Rendered images with source text
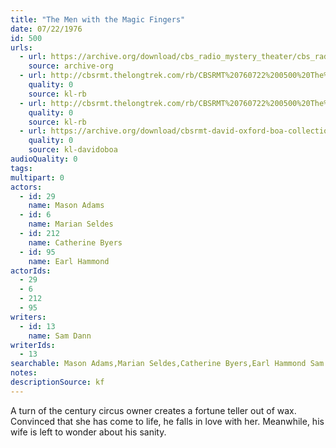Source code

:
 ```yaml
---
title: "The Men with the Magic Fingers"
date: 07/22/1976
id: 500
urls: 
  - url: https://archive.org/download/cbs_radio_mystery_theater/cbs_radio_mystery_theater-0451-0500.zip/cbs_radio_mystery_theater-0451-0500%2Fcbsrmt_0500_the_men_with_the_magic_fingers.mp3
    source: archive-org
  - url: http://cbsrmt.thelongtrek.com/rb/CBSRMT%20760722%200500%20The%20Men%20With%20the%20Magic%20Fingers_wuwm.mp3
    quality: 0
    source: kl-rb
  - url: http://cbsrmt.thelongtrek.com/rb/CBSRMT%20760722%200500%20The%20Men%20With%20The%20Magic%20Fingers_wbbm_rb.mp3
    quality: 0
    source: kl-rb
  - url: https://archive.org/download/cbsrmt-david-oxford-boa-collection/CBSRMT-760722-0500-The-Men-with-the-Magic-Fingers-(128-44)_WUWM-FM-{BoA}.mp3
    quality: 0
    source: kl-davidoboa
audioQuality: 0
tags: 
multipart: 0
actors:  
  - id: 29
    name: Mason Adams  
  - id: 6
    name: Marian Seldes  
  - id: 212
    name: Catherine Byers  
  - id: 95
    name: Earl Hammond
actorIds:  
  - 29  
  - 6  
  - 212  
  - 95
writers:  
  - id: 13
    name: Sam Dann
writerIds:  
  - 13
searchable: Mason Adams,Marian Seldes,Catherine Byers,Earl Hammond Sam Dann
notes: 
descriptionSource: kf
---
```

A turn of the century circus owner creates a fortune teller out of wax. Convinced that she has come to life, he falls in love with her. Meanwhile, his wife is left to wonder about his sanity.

--

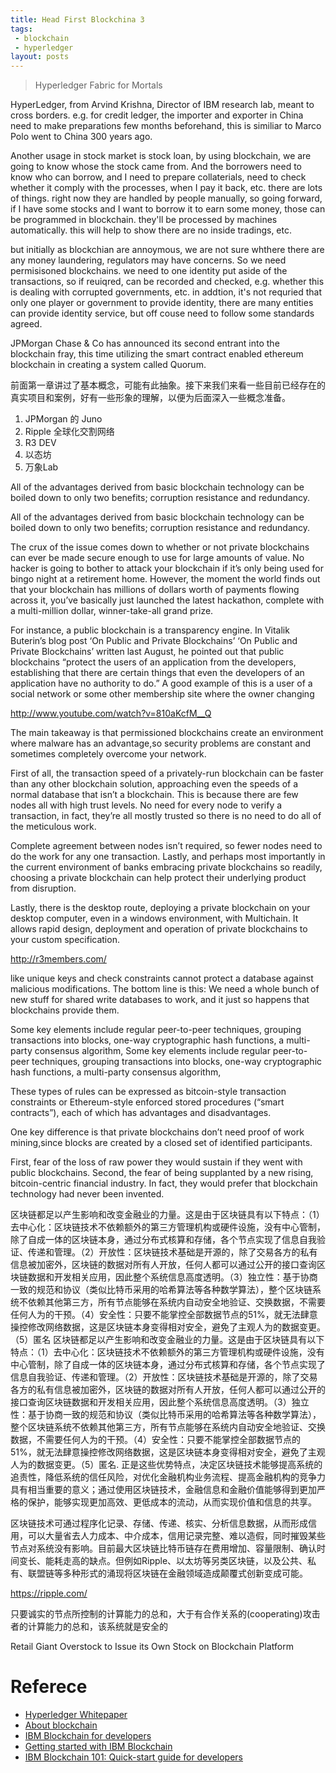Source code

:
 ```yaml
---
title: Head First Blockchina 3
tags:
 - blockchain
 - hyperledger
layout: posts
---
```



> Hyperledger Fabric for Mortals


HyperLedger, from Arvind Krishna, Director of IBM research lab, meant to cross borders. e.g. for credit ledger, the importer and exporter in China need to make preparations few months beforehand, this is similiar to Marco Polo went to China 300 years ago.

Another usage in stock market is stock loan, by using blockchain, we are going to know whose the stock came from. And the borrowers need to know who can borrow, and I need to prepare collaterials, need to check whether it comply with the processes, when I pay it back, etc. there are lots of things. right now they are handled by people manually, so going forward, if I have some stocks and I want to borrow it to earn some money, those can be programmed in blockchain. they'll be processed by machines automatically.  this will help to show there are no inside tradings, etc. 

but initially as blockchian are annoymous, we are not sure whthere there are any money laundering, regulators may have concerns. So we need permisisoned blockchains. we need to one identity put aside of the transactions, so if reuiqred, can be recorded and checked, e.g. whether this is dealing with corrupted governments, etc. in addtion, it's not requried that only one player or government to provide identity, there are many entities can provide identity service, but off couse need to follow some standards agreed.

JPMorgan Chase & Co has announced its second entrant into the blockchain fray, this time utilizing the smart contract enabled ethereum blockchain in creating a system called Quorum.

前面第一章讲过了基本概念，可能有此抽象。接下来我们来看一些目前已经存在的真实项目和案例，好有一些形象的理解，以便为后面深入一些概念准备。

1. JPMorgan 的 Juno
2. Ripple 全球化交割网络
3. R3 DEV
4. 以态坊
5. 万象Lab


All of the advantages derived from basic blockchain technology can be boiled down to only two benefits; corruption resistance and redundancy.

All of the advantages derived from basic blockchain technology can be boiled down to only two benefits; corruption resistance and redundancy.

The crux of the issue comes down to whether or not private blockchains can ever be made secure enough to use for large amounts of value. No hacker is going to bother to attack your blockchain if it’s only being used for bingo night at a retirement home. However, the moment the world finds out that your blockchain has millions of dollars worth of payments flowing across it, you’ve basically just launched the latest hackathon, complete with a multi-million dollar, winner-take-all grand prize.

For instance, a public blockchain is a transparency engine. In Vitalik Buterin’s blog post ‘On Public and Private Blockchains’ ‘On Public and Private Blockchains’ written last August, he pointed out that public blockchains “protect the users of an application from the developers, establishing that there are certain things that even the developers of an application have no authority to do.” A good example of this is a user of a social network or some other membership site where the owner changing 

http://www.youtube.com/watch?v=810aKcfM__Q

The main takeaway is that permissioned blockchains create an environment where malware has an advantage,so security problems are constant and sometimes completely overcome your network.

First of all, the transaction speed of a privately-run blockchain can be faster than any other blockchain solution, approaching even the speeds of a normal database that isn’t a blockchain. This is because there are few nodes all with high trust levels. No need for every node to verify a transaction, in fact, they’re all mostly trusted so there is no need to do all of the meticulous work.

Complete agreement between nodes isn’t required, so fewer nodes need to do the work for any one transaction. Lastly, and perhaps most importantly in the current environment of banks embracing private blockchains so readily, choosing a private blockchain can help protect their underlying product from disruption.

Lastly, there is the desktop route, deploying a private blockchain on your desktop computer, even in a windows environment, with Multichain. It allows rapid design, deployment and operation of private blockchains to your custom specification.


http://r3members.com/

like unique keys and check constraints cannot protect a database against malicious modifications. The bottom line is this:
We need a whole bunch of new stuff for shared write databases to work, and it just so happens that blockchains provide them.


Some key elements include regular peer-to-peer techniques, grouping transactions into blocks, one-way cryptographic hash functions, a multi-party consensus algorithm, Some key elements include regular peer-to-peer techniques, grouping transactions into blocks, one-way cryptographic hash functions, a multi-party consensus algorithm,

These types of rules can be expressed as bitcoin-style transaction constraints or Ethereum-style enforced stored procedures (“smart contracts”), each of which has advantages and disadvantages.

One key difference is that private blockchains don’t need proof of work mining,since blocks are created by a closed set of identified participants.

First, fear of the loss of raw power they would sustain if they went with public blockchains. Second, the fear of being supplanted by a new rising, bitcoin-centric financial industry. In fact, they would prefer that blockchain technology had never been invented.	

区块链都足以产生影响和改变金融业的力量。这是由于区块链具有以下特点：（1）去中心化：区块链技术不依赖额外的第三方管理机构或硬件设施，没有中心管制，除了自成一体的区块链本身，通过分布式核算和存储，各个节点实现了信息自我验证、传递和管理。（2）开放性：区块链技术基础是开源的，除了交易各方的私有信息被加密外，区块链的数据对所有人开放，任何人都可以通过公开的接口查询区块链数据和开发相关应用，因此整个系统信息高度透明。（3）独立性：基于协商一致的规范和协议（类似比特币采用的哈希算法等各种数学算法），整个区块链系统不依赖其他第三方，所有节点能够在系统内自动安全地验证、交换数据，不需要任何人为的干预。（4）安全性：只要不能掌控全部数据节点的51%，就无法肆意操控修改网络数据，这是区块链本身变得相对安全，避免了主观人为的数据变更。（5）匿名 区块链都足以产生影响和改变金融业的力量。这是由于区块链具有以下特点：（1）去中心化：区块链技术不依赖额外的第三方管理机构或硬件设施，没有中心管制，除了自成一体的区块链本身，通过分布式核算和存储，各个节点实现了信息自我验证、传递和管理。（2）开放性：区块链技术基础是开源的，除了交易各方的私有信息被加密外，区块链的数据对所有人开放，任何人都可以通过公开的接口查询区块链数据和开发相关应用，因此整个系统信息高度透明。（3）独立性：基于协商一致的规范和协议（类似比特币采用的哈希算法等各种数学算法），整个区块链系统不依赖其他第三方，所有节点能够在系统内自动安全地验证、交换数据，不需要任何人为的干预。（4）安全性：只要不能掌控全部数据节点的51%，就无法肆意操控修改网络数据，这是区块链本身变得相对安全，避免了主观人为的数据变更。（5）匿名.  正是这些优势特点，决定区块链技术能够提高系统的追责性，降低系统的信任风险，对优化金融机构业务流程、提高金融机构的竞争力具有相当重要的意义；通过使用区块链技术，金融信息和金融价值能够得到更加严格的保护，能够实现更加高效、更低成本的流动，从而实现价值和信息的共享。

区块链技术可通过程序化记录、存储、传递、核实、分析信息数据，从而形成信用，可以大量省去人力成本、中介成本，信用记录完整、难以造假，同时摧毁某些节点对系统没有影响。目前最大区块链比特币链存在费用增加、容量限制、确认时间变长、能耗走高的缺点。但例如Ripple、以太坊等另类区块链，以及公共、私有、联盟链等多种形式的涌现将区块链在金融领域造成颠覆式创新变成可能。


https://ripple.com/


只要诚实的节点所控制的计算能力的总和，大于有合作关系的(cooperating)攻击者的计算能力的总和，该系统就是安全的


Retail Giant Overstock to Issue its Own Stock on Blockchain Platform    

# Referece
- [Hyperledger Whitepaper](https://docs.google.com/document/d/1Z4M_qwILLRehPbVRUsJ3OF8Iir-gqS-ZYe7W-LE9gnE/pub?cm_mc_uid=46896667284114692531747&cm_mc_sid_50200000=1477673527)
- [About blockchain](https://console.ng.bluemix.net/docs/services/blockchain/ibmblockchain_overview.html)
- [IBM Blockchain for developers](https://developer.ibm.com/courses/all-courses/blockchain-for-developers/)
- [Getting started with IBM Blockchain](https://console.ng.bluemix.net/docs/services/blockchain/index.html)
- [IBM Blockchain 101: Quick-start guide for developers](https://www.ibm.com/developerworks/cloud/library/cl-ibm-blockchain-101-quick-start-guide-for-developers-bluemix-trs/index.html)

**PROBLEM DESCRIPTION:**
Would you retype the lines above from the one with "Fabric for Mortals" down to the one with "HyperLedger, from Arvind", word for word, both ends included and no other lines?

**THE ANSWER:**
> Hyperledger Fabric for Mortals


HyperLedger, from Arvind Krishna, Director of IBM research lab, meant to cross borders. e.g. for credit ledger, the importer and exporter in China need to make preparations few months beforehand, this is similiar to Marco Polo went to China 300 years ago.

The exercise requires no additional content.